The following is an example of a value function, displaying the value for each state.
For instance, in the cell next to the goal the value -1 (penalty for each step).
Denoted by $v_\pi(s)$ where $\pi$ is some policy as the value function depends on it.
With these values, it is easy to find an optimal policy.
The model displays the immediate reward for each state s. A "map" of the environment
as it is understood by the agent.
The RL agents can be categorized in different ways, policy based, value based, a hybrid
which is called an actor critic. These can be model free agents, and there is a model
based RL agent, which can be policy and/or value based.
Problems within Reinforcement Learning
Learning and Planning
There are two fundamental problems in sequential decision making.
- In Reinforcement Learning, the environment is initially unknown.

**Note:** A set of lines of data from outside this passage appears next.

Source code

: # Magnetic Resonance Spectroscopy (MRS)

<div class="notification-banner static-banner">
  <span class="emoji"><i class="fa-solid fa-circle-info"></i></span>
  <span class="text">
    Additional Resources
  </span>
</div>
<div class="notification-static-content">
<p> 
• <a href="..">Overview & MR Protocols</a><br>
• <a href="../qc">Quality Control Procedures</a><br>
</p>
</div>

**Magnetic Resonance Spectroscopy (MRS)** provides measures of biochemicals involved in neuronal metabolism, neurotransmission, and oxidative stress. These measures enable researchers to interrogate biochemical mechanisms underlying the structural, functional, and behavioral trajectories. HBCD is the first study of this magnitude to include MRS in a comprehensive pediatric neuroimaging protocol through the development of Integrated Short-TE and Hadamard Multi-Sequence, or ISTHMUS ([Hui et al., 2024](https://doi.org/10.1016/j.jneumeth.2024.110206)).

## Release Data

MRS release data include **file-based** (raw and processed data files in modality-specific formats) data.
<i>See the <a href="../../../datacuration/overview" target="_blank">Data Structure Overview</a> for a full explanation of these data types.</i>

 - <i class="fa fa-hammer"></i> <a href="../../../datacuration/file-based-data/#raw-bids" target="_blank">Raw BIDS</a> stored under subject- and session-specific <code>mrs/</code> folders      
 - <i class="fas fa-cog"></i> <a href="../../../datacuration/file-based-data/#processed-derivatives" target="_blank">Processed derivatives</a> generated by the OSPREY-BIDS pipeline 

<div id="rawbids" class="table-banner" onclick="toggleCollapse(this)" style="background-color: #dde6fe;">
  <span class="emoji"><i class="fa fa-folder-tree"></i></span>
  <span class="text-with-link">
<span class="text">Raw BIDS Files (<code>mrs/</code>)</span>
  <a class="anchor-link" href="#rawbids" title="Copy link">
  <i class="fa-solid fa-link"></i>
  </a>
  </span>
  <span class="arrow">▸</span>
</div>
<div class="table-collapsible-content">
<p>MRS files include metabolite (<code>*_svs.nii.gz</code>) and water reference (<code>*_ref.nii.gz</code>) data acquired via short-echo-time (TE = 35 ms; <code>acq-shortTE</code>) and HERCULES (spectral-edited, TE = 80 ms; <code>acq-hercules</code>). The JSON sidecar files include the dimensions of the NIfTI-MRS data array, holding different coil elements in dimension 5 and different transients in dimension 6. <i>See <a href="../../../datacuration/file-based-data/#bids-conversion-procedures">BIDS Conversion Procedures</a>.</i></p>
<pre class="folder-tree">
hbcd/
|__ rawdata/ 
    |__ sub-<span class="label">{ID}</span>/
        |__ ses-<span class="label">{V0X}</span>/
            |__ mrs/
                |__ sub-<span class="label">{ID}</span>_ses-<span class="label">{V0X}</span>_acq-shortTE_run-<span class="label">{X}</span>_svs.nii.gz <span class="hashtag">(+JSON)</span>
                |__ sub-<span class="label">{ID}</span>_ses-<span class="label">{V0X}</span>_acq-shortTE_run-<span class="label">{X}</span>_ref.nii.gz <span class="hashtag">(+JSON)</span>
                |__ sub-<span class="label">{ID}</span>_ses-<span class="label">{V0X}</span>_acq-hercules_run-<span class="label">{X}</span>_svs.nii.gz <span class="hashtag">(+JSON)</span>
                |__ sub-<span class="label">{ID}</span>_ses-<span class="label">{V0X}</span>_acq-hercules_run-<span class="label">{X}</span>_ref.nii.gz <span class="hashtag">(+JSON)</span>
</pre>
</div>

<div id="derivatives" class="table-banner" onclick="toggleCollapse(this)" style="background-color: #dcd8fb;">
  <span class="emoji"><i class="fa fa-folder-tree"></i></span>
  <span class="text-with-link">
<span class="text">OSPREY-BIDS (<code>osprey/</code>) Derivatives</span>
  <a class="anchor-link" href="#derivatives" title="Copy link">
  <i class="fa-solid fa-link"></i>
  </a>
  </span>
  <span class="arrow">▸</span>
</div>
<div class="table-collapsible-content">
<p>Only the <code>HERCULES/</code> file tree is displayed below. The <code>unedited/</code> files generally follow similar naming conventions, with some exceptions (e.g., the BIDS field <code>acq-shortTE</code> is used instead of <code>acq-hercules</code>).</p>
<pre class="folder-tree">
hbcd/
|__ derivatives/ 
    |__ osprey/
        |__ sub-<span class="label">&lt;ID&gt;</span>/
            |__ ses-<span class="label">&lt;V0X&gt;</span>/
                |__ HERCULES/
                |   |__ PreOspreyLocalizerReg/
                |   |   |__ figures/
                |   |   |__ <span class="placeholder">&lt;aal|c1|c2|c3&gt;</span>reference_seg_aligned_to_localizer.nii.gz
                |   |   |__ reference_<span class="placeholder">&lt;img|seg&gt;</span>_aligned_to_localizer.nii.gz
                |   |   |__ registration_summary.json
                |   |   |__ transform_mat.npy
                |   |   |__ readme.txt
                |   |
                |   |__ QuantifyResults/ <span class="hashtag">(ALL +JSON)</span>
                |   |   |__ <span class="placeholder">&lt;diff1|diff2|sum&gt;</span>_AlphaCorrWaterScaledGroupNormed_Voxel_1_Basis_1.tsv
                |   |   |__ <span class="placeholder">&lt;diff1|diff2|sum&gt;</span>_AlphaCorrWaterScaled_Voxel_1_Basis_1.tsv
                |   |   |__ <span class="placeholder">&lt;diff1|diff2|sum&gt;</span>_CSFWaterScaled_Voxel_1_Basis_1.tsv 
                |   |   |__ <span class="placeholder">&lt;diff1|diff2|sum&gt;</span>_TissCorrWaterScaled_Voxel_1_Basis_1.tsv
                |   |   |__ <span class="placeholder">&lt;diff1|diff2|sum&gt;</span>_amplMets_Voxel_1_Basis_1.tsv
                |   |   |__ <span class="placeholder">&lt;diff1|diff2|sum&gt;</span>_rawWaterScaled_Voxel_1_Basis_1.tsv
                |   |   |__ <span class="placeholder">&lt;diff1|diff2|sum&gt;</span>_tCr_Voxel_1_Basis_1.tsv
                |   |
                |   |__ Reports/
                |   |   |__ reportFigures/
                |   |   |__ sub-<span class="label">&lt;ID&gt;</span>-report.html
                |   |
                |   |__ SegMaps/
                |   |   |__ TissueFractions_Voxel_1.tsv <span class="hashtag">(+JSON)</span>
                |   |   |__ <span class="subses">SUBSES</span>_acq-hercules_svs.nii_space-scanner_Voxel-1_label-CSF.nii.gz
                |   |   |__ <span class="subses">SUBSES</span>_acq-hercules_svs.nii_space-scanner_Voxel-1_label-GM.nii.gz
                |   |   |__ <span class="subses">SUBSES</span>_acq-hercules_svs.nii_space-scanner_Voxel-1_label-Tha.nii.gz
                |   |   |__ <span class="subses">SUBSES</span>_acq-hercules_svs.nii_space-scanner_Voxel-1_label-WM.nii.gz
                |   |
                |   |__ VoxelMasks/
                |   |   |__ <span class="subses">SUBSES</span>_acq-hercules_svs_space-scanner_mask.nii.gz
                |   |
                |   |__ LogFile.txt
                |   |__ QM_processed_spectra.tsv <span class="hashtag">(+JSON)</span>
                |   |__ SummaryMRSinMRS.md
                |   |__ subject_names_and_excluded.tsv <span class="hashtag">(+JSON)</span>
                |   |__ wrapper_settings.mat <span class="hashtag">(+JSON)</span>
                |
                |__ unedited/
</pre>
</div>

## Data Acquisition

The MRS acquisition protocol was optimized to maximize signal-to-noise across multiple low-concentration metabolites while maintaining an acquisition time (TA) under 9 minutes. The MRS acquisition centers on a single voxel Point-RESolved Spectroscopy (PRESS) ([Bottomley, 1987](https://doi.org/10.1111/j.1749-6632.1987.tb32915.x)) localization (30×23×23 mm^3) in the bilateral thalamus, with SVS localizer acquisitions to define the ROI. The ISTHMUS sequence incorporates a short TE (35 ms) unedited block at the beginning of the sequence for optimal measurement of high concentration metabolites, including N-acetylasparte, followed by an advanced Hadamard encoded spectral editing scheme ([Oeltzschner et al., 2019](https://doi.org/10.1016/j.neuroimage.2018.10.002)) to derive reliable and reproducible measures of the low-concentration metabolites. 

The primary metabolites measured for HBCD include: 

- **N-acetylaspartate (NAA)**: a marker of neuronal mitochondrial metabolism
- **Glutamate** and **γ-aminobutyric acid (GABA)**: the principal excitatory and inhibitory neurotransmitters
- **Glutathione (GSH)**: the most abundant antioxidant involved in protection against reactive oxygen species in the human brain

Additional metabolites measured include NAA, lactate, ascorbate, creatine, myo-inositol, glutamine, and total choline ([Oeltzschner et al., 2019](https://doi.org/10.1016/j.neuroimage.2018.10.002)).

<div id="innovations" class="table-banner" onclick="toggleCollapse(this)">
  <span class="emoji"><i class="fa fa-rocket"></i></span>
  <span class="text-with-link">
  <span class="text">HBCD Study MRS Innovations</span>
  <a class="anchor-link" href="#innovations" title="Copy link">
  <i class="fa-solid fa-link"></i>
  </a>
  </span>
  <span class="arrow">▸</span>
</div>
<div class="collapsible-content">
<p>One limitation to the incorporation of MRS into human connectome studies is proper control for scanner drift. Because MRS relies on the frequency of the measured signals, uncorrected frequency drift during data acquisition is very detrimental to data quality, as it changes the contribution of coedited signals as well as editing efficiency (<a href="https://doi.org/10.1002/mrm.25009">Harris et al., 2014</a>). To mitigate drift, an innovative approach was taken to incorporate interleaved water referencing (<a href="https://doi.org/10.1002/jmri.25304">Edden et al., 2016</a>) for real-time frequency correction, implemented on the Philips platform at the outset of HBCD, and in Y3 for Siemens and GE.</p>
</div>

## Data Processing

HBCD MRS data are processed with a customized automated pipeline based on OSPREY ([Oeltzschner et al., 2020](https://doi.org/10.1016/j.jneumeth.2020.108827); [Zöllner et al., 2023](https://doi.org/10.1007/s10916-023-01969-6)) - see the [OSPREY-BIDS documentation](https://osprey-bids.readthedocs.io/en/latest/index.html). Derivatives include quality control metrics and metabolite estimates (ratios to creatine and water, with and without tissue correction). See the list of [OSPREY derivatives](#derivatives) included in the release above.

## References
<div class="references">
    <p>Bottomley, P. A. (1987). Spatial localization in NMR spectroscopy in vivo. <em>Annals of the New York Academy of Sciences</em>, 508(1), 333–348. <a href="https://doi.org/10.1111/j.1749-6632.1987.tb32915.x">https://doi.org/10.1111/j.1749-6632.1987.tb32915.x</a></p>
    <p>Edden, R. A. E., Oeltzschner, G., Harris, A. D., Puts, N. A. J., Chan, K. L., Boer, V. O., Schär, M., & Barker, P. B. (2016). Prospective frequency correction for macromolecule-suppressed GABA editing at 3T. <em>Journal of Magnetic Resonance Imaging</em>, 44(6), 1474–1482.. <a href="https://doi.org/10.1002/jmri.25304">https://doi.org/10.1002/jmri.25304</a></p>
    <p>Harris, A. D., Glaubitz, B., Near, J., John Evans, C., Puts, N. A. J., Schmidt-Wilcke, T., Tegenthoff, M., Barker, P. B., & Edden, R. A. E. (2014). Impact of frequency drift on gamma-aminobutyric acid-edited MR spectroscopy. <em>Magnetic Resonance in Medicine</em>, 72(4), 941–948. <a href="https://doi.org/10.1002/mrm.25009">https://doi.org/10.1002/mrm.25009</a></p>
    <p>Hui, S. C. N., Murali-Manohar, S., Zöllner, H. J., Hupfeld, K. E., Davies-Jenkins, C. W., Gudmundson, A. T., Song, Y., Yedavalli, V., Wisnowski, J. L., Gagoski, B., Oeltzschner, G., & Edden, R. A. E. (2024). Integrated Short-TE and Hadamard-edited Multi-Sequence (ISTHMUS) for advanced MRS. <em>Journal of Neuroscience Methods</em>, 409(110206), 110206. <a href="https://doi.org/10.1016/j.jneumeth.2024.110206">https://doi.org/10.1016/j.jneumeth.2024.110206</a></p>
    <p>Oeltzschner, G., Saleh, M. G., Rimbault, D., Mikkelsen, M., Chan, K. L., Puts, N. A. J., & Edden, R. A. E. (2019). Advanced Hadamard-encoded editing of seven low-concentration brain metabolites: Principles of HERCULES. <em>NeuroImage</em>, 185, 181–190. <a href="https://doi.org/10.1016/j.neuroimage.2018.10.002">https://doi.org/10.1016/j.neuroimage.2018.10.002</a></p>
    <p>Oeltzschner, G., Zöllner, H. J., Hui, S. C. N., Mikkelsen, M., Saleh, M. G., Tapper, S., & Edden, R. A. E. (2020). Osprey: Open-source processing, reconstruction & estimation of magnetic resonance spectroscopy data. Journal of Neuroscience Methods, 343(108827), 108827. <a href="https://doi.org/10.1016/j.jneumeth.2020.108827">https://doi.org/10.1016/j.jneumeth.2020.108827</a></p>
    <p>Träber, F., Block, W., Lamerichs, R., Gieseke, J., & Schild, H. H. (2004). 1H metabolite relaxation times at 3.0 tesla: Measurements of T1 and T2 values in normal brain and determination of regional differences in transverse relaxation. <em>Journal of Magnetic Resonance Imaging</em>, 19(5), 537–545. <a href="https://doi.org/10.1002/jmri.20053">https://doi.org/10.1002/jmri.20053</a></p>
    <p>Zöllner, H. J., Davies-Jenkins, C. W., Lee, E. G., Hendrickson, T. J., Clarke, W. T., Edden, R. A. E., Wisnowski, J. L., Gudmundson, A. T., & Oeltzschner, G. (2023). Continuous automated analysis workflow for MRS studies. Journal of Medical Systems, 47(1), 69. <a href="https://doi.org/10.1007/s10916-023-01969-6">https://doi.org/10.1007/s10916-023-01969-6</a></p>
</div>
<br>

The agent interacts with the environment and through the feedback,
it figures out a policy to maximise reward.
- In Planning, we specify the environment, e.g. all the rules of the game.
The agent performs computations with its model, without any external interaction.
As a result, the agent improves its policy
For building a gameplayer in Atari, we use RL. The Planning problem would be if we provided
a perfect, transparent Atari emulator, the agent can find an optimal policy with, say, tree search.
Another key part of RL is to balance exploration and exploitation. We must find the best possible
policy, without losing too much reward along the way. Even if we have a good policy, it might not
be the optimal policy, so we must explore to make sure we don't lose out.